Mr. O'Donnell's posting seems to address two different issues:

1. How the library or information technology community deals with electronic
publications, particularly "serial" ones (i.e., continuing indefinitely)
such as journals, newsletters, and so on.

He points to a problem that has come to our notice quickly as a result
of new tools such as Gopher. A search through Gopher sites does indeed
show a number of electronic serials that look dead but, in real life,
are living and breathing and kicking. Those who placed the initial
files have not taken care to keep them up to date and in that regard the
titles are no different than journals for which a library has cancelled
a subscription. The journal stays on the shelves but is no longer
current. One might well want a short run of an electronic journal on
one's electronic shelves, but the other problem is that there is no
equivalent of a general bibliographic or descriptive framework that
tells the reader who has found the partial run, that there is more to be
had by looking elsewhere.

2. Rights and ownership. The current climate for most electronic serials
is that they are free and wide sharing is encouraged. In an informal
survey we conducted in January out of ARL, about 3 dozen electronic
serial editors or moderators outlined their copyright or ownership
policies, if any, and identified their greatest wishes and concerns. In
every case there were three of equal weight:

A. That the work be widely shared and reproduced.

B. That the work be used with proper attribution and in its full

C. That any reformatting, transfer of medium, or use for sale,
or any other treatment beyond that, should be done with consultation
and permission of the copyright holder of the e-journal.

In any case, people who place partial files, or any kind of copyrighted
files, without permission, on computer sites, seem (to me) to have
violated both common courtesy and the law.

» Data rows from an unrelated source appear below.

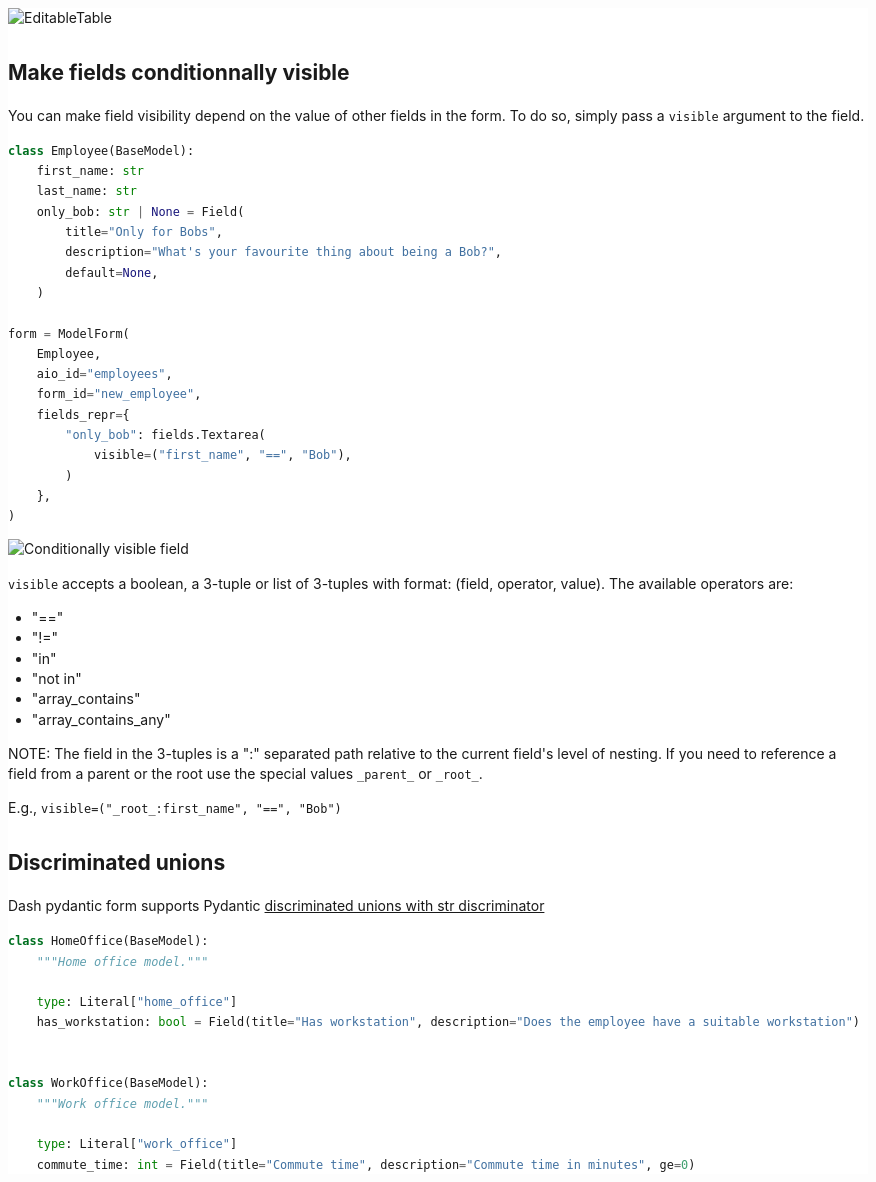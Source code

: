 ![EditableTable](images/editable-table.png)


## Make fields conditionnally visible

You can make field visibility depend on the value of other fields in the form. To do so, simply pass a `visible` argument to the field.

```py
class Employee(BaseModel):
    first_name: str
    last_name: str
    only_bob: str | None = Field(
        title="Only for Bobs",
        description="What's your favourite thing about being a Bob?",
        default=None,
    )

form = ModelForm(
    Employee,
    aio_id="employees",
    form_id="new_employee",
    fields_repr={
        "only_bob": fields.Textarea(
            visible=("first_name", "==", "Bob"),
        )
    },
)
```

![Conditionally visible field](images/conditionnally-visible-field.gif)

`visible` accepts a boolean, a 3-tuple or list of 3-tuples with format: (field, operator, value). The available operators are:
* "=="
* "!="
* "in"
* "not in"
* "array_contains"
* "array_contains_any"

NOTE: The field in the 3-tuples is a ":" separated path relative to the current field's level of nesting. If you need to reference a field from a parent or the root use the special values `_parent_` or `_root_`.

E.g., `visible=("_root_:first_name", "==", "Bob")`

## Discriminated unions

Dash pydantic form supports Pydantic [discriminated unions with str discriminator](https://docs.pydantic.dev/latest/concepts/unions/#discriminated-unions-with-str-discriminators)

```py
class HomeOffice(BaseModel):
    """Home office model."""

    type: Literal["home_office"]
    has_workstation: bool = Field(title="Has workstation", description="Does the employee have a suitable workstation")


class WorkOffice(BaseModel):
    """Work office model."""

    type: Literal["work_office"]
    commute_time: int = Field(title="Commute time", description="Commute time in minutes", ge=0)
```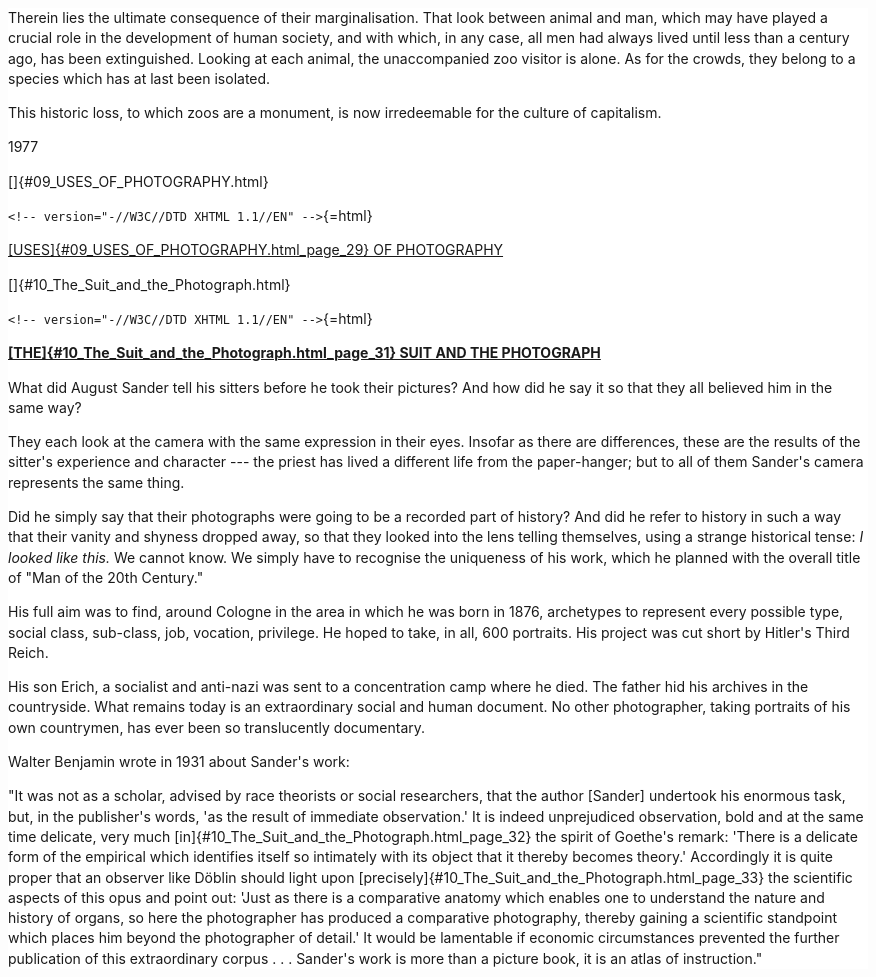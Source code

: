 Therein lies the ultimate consequence of their marginalisation. That look between animal and man, which may have played a crucial role in the development of human society, and with which, in any case, all men had always lived until less than a century ago, has been extinguished. Looking at each animal, the unaccompanied zoo visitor is alone. As for the crowds, they belong to a species which has at last been isolated.

This historic loss, to which zoos are a monument, is now irredeemable for the culture of capitalism.

1977

[]{#09_USES_OF_PHOTOGRAPHY.html}

`<!-- version="-//W3C//DTD XHTML 1.1//EN" -->`{=html}

[[USES]{#09_USES_OF_PHOTOGRAPHY.html_page_29} OF PHOTOGRAPHY](#05_Table_of_Contents.html_toc2)

[]{#10_The_Suit_and_the_Photograph.html}

`<!-- version="-//W3C//DTD XHTML 1.1//EN" -->`{=html}

[**[THE]{#10_The_Suit_and_the_Photograph.html_page_31} SUIT AND THE PHOTOGRAPH**](#05_Table_of_Contents.html_toc3)

What did August Sander tell his sitters before he took their pictures? And how did he say it so that they all believed him in the same way?

They each look at the camera with the same expression in their eyes. Insofar as there are differences, these are the results of the sitter's experience and character --- the priest has lived a different life from the paper-hanger; but to all of them Sander's camera represents the same thing.

Did he simply say that their photographs were going to be a recorded part of history? And did he refer to history in such a way that their vanity and shyness dropped away, so that they looked into the lens telling themselves, using a strange historical tense: *I looked like this.* We cannot know. We simply have to recognise the uniqueness of his work, which he planned with the overall title of "Man of the 20th Century."

His full aim was to find, around Cologne in the area in which he was born in 1876, archetypes to represent every possible type, social class, sub-class, job, vocation, privilege. He hoped to take, in all, 600 portraits. His project was cut short by Hitler's Third Reich.

His son Erich, a socialist and anti-nazi was sent to a concentration camp where he died. The father hid his archives in the countryside. What remains today is an extraordinary social and human document. No other photographer, taking portraits of his own countrymen, has ever been so translucently documentary.

Walter Benjamin wrote in 1931 about Sander's work:

"It was not as a scholar, advised by race theorists or social researchers, that the author \[Sander\] undertook his enormous task, but, in the publisher's words, 'as the result of immediate observation.' It is indeed unprejudiced observation, bold and at the same time delicate, very much [in]{#10_The_Suit_and_the_Photograph.html_page_32} the spirit of Goethe's remark: 'There is a delicate form of the empirical which identifies itself so intimately with its object that it thereby becomes theory.' Accordingly it is quite proper that an observer like Döblin should light upon [precisely]{#10_The_Suit_and_the_Photograph.html_page_33} the scientific aspects of this opus and point out: 'Just as there is a comparative anatomy which enables one to understand the nature and history of organs, so here the photographer has produced a comparative photography, thereby gaining a scientific standpoint which places him beyond the photographer of detail.' It would be lamentable if economic circumstances prevented the further publication of this extraordinary corpus . . . Sander's work is more than a picture book, it is an atlas of instruction."
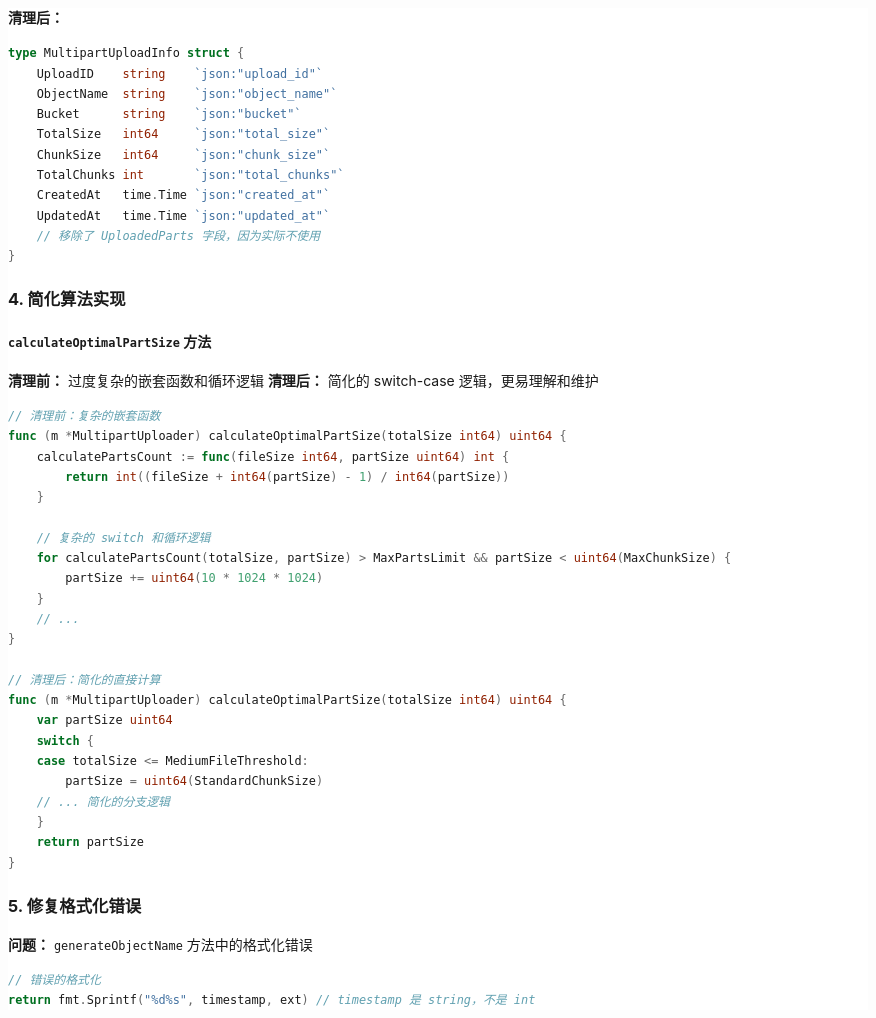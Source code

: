 **清理后：**
```go
type MultipartUploadInfo struct {
    UploadID    string    `json:"upload_id"`
    ObjectName  string    `json:"object_name"`
    Bucket      string    `json:"bucket"`
    TotalSize   int64     `json:"total_size"`
    ChunkSize   int64     `json:"chunk_size"`
    TotalChunks int       `json:"total_chunks"`
    CreatedAt   time.Time `json:"created_at"`
    UpdatedAt   time.Time `json:"updated_at"`
    // 移除了 UploadedParts 字段，因为实际不使用
}
```

### 4. **简化算法实现**

#### `calculateOptimalPartSize` 方法
**清理前：** 过度复杂的嵌套函数和循环逻辑
**清理后：** 简化的 switch-case 逻辑，更易理解和维护

```go
// 清理前：复杂的嵌套函数
func (m *MultipartUploader) calculateOptimalPartSize(totalSize int64) uint64 {
    calculatePartsCount := func(fileSize int64, partSize uint64) int {
        return int((fileSize + int64(partSize) - 1) / int64(partSize))
    }
    
    // 复杂的 switch 和循环逻辑
    for calculatePartsCount(totalSize, partSize) > MaxPartsLimit && partSize < uint64(MaxChunkSize) {
        partSize += uint64(10 * 1024 * 1024)
    }
    // ...
}

// 清理后：简化的直接计算
func (m *MultipartUploader) calculateOptimalPartSize(totalSize int64) uint64 {
    var partSize uint64
    switch {
    case totalSize <= MediumFileThreshold:
        partSize = uint64(StandardChunkSize)
    // ... 简化的分支逻辑
    }
    return partSize
}
```

### 5. **修复格式化错误**

**问题：** `generateObjectName` 方法中的格式化错误
```go
// 错误的格式化
return fmt.Sprintf("%d%s", timestamp, ext) // timestamp 是 string，不是 int
```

Possibly Mr. O'Donnell merges two different ideas in his posting. First,
he (and copyright holders in general) should be asked for permissions.
But he then goes on to offer the conditions under which he will grant
those permissions. One seems to be that the files be maintained complete
and up to date, incorporating corrections and revisions if/as they come
along. I'm not sure that he has the right to require this kind of
currency and commitment.

That would be the same as a journal publisher saying the subscriber
cannot subscribe unless she promises never to stop subscribing. Such a
condition looks and feels more like some of the licenses in which
purchasers return all back CDs if they stop the current subscription.

If he does have the authority as copyright holder to set conditions, how
would he enforce them? Any comments?